Since the coronavirus that causes COVID-19 is a novel virus first detected in December 2019, it’s difficult to know if COVID-19 patients who conceived around the time that they were infected have long-term pregnancy effects. After all, many of them have yet to deliver their babies.

 

What to consider about a second wave of COVID-19

 

There’s been much talk about the possibility of a second surge of COVID-19 cases that would begin in fall 2020. We may have more research and guidance for patients by then, but for now, what we do know doesn’t suggest that there’s any increased severity for pregnant people.

 

Although the risk of infection in newborns is rare, the disease is more severe in newborns, so those with newborns should continue social distancing, working remotely (if possible), washing hands frequently and wearing face coverings when out and about. Those steps will continue to be important in mitigating the virus.

 

So, should you wait to start trying to conceive?

 

As antibody testing is implemented, researchers will be able to study previous COVID-19 infection more closely. That means that in the next 12 months, we may be able to provide more guidance about pregnancy during the COVID-19 pandemic. You could talk with your partner and doctor about whether it makes sense for you to wait for information to surface.

 

For those with other medical conditions that would normally make them high-risk for severe infection with COVID-19 (cardiac disease, renal disease, chronic lung disease, morbid obesity, diabetes, liver disease or otherwise being immunocompromised), they should ensure that their conditions are well-managed before conceiving, or consider delaying if it’s feasible for them.

 

The bottom line

 

As always, determining when to conceive is family-oriented and very personal.

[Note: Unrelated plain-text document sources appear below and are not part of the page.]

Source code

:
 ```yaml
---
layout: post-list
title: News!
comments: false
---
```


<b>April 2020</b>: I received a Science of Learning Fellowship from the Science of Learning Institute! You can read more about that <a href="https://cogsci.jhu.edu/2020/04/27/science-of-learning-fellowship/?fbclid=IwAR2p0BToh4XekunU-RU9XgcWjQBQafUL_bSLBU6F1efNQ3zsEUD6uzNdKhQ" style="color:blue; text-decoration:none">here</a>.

It may be appropriate for some couples to wait, especially if waiting wouldn’t increase their risk of fertility concerns.

 

Those who struggle with depression, anxiety or other mental health challenges should factor this into their decision and consider whether social distancing would make pregnancy and newborn-parenting much more difficult.

 

It’s also important to know that, for many couples, pregnancy doesn’t just happen. And if you want to wait until the pandemic has passed, we don’t know how long you’ll be waiting.

 

It’s hard to make these decisions without considering every factor that’s unique to you and your family.

 

For help making sense of the latest research and what it means for you and your health, check in with your Ob/Gyn or primary care provider.

 

 

Melissa Goist is a physician in obstetrics and gynecology at The Ohio State University Wexner Medical Center and an assistant professor in the Ohio State College of Medicine.